### Provided data ###
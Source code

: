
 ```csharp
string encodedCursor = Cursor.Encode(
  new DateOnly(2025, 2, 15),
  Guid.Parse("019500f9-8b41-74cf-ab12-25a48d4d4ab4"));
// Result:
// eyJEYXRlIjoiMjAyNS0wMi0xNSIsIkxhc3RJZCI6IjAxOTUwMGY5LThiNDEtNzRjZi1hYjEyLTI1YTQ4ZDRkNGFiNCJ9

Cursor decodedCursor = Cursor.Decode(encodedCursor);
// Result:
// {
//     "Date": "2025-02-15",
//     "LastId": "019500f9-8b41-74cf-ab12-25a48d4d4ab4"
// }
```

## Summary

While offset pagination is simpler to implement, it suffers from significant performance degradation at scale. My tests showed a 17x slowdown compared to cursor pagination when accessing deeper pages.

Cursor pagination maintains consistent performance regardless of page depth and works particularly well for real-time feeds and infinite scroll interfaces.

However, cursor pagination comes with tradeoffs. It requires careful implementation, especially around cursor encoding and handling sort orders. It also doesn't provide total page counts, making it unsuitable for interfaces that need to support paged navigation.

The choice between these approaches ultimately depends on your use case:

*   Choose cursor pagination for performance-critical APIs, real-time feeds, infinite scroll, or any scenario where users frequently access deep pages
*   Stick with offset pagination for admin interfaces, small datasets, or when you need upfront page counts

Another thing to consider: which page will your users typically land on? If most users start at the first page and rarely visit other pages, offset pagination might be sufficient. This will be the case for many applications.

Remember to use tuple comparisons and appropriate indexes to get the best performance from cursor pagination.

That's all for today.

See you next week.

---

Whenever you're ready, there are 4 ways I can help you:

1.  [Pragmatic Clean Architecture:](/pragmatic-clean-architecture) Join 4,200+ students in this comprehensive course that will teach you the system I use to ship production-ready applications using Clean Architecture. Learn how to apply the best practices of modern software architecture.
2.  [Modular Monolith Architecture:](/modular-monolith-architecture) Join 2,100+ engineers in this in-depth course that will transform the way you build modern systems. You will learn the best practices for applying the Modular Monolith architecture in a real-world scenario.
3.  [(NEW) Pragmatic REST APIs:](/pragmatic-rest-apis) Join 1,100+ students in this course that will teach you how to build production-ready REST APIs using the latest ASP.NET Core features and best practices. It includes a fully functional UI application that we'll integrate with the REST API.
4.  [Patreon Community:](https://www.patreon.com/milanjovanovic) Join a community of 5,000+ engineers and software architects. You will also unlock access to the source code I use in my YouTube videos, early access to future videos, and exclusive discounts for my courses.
###
• _What to do_: Your task is to copy each line of the data above that holds "best".

• _Task output_:
Remember to use tuple comparisons and appropriate indexes to get the best performance from cursor pagination.
1.  [Pragmatic Clean Architecture:](/pragmatic-clean-architecture) Join 4,200+ students in this comprehensive course that will teach you the system I use to ship production-ready applications using Clean Architecture. Learn how to apply the best practices of modern software architecture.
2.  [Modular Monolith Architecture:](/modular-monolith-architecture) Join 2,100+ engineers in this in-depth course that will transform the way you build modern systems. You will learn the best practices for applying the Modular Monolith architecture in a real-world scenario.
3.  [(NEW) Pragmatic REST APIs:](/pragmatic-rest-apis) Join 1,100+ students in this course that will teach you how to build production-ready REST APIs using the latest ASP.NET Core features and best practices. It includes a fully functional UI application that we'll integrate with the REST API.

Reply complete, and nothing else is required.